## How to complete this task
Beginning with the first line of the data below, extract each line up to and including the one containing "## Disciplinas mágicas". Copy them exactly and add nothing.

## Stored data entries
______

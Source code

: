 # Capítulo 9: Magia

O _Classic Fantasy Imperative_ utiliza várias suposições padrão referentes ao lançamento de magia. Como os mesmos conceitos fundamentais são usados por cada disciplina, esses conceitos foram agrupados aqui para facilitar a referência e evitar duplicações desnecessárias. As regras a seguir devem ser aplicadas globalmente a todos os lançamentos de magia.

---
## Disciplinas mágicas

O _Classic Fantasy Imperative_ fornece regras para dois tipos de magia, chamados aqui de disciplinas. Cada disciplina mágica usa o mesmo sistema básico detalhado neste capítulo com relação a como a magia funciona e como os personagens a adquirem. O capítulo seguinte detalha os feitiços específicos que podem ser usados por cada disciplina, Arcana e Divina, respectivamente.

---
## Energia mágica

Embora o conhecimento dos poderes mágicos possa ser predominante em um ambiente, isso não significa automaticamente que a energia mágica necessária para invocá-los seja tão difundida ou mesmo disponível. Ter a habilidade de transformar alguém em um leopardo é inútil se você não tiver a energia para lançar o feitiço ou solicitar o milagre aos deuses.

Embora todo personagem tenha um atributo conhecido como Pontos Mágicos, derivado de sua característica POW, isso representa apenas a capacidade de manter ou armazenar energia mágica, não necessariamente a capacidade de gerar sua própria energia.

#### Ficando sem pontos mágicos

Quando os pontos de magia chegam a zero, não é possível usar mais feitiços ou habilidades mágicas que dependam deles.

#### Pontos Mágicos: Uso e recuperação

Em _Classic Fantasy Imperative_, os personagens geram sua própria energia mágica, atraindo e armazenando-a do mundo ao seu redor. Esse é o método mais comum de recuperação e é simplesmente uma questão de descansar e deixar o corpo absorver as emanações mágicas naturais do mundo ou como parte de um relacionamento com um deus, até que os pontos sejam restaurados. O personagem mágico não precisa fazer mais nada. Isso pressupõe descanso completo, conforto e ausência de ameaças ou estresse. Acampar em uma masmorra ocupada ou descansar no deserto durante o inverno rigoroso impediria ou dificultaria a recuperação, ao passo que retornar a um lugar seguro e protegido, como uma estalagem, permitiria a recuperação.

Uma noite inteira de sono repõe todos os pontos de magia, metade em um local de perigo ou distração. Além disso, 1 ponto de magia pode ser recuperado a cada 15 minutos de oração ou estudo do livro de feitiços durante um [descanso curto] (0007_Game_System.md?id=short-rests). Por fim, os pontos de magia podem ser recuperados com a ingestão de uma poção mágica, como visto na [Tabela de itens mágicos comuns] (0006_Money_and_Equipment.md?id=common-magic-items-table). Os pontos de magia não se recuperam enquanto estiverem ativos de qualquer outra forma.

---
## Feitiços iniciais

______

## Answer for this exercise
Source code

: # Capítulo 9: Magia

O _Classic Fantasy Imperative_ utiliza várias suposições padrão referentes ao lançamento de magia. Como os mesmos conceitos fundamentais são usados por cada disciplina, esses conceitos foram agrupados aqui para facilitar a referência e evitar duplicações desnecessárias. As regras a seguir devem ser aplicadas globalmente a todos os lançamentos de magia.

---
## Disciplinas mágicas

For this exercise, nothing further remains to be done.